AVAILABLE DATA:
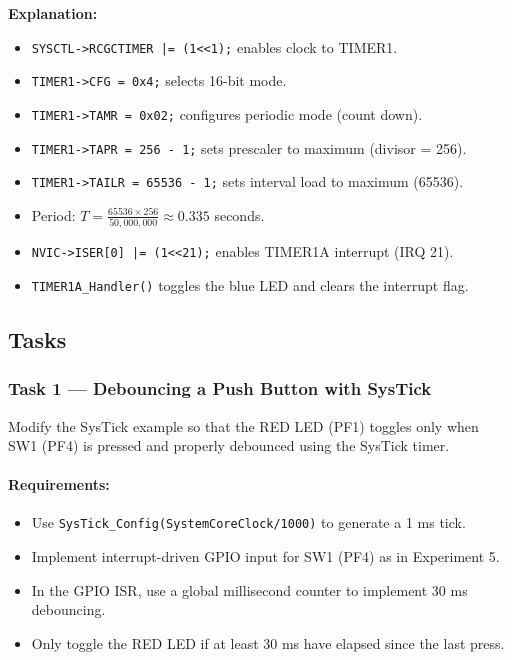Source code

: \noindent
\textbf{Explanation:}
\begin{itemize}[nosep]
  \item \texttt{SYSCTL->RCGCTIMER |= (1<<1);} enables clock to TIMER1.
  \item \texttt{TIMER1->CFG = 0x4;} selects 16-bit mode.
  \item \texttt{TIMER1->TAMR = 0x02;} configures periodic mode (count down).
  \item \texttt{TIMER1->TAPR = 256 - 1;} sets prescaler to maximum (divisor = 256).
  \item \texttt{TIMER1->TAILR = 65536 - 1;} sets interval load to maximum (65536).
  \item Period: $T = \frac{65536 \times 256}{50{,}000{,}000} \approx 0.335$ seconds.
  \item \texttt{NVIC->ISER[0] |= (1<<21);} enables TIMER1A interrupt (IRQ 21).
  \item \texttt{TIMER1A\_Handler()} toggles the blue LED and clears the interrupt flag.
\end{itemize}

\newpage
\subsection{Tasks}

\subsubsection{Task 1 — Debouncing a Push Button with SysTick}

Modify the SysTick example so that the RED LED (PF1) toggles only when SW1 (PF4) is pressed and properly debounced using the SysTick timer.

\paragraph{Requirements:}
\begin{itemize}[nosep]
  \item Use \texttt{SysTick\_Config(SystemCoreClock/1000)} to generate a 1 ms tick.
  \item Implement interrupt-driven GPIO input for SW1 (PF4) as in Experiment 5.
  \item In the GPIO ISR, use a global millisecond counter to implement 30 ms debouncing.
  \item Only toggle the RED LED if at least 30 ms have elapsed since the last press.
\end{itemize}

TASK DESCRIPTION:
When you write out the material again, keep every word exact and omit the pictures.

ANSWER TO THIS PROBLEM:
Source code

: \noindent
\textbf{Explanation:}
\begin{itemize}[nosep]
  \item \texttt{SYSCTL->RCGCTIMER |= (1<<1);} enables clock to TIMER1.
  \item \texttt{TIMER1->CFG = 0x4;} selects 16-bit mode.
  \item \texttt{TIMER1->TAMR = 0x02;} configures periodic mode (count down).
  \item \texttt{TIMER1->TAPR = 256 - 1;} sets prescaler to maximum (divisor = 256).
  \item \texttt{TIMER1->TAILR = 65536 - 1;} sets interval load to maximum (65536).
  \item Period: $T = \frac{65536 \times 256}{50{,}000{,}000} \approx 0.335$ seconds.
  \item \texttt{NVIC->ISER[0] |= (1<<21);} enables TIMER1A interrupt (IRQ 21).
  \item \texttt{TIMER1A\_Handler()} toggles the blue LED and clears the interrupt flag.
\end{itemize}

\newpage
\subsection{Tasks}

\subsubsection{Task 1 — Debouncing a Push Button with SysTick}

Modify the SysTick example so that the RED LED (PF1) toggles only when SW1 (PF4) is pressed and properly debounced using the SysTick timer.

\paragraph{Requirements:}
\begin{itemize}[nosep]
  \item Use \texttt{SysTick\_Config(SystemCoreClock/1000)} to generate a 1 ms tick.
  \item Implement interrupt-driven GPIO input for SW1 (PF4) as in Experiment 5.
  \item In the GPIO ISR, use a global millisecond counter to implement 30 ms debouncing.
  \item Only toggle the RED LED if at least 30 ms have elapsed since the last press.
\end{itemize}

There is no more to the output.